START Given records

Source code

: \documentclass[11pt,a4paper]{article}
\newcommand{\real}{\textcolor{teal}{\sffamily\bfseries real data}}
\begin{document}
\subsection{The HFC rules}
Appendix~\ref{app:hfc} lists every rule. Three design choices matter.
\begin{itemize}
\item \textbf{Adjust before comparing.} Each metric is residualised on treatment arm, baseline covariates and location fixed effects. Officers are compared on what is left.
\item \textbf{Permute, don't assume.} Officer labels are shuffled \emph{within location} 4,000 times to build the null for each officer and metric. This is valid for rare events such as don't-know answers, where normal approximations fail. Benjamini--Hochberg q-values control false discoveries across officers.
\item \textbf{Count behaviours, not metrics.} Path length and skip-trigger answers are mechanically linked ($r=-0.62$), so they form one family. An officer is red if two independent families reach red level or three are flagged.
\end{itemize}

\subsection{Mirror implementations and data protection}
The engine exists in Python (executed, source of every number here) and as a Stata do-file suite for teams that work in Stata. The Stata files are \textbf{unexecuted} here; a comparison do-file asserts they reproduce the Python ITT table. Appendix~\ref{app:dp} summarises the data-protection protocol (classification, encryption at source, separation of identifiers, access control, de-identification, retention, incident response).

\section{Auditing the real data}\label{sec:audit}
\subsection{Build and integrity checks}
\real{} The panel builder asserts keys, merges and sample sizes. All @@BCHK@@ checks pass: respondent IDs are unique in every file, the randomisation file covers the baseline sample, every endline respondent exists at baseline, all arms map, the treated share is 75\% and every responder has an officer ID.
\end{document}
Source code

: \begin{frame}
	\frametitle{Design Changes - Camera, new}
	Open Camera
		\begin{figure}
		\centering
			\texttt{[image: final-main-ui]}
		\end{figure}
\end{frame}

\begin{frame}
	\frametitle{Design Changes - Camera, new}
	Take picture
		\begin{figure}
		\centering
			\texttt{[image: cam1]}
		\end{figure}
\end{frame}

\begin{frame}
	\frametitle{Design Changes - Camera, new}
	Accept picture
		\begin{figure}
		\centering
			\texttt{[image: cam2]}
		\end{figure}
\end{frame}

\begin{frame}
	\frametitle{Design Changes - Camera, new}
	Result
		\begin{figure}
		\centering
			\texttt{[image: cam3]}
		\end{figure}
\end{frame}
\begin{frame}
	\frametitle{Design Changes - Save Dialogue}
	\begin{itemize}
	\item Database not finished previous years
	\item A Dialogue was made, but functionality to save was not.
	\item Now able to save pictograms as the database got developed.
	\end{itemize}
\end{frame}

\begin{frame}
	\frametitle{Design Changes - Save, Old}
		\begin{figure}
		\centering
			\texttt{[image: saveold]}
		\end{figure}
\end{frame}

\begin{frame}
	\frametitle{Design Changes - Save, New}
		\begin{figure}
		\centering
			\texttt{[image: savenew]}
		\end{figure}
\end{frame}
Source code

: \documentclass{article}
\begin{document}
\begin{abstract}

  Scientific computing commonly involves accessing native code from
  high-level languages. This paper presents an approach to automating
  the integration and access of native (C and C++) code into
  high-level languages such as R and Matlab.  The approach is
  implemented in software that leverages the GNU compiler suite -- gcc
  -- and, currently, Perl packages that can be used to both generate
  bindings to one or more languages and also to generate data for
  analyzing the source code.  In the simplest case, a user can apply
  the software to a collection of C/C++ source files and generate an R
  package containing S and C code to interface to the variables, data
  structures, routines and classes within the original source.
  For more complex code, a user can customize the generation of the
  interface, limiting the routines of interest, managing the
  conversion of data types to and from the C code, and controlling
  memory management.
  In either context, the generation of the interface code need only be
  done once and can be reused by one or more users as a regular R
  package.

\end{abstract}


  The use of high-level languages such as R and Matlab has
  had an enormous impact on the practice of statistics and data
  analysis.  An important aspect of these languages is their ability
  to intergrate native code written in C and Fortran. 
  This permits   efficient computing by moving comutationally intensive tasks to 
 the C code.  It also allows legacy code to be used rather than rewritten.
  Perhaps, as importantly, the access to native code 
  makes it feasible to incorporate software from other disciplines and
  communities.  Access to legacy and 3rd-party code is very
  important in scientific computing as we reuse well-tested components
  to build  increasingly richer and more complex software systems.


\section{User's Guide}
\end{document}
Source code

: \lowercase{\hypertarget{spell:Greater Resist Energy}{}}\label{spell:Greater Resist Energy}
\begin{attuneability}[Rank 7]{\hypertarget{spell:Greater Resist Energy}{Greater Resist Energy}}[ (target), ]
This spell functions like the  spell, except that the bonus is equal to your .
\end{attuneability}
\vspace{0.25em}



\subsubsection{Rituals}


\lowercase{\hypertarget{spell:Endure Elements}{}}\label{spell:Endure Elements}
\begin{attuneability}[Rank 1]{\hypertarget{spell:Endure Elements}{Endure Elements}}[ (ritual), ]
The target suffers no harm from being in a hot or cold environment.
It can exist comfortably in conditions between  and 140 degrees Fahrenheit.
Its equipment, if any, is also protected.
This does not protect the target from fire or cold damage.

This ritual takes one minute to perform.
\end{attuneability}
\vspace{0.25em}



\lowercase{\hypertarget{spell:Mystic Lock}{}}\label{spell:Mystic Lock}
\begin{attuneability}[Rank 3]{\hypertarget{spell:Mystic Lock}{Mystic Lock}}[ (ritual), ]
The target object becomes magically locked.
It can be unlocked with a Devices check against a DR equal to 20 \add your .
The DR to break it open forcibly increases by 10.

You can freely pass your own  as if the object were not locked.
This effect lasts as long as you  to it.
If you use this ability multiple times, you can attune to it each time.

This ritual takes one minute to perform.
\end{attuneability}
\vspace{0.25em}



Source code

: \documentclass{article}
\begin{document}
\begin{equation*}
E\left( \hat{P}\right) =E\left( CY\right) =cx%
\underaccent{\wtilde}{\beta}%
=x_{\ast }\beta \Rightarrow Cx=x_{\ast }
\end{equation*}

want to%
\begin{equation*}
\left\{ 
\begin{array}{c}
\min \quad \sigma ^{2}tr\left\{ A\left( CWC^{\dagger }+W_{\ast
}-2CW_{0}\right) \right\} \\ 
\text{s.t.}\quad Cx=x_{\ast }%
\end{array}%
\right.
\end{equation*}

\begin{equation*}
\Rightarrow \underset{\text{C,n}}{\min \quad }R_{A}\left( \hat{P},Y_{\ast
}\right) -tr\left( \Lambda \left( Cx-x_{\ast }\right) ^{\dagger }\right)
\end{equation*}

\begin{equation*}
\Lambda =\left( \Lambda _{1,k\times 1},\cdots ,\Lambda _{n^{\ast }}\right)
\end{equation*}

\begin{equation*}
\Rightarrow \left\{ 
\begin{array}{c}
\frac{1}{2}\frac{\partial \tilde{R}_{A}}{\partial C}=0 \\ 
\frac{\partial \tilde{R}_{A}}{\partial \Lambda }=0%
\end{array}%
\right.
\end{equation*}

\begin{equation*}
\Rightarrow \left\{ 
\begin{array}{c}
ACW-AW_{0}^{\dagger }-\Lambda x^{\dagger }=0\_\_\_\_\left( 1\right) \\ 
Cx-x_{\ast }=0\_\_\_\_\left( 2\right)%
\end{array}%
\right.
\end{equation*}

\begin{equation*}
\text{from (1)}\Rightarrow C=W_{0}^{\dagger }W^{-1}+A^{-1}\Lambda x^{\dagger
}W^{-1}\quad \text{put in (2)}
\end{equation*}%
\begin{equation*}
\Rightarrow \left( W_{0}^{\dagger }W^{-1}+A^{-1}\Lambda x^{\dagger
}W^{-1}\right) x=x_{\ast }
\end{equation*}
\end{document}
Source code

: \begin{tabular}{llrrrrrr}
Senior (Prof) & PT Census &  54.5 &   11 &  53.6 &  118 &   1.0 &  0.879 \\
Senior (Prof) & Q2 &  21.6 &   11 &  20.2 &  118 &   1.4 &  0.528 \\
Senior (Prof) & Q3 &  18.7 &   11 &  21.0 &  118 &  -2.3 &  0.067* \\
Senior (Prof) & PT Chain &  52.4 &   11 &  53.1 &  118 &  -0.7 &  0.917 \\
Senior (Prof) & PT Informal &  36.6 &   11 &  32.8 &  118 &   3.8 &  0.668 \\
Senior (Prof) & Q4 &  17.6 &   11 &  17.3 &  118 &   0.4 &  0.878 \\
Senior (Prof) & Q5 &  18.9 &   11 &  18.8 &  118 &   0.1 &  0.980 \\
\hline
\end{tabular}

END Given records

_Instructions for the task_.
Across the data, how many lines contain the string "such"? Only the number is wanted.

_Answer space_.
3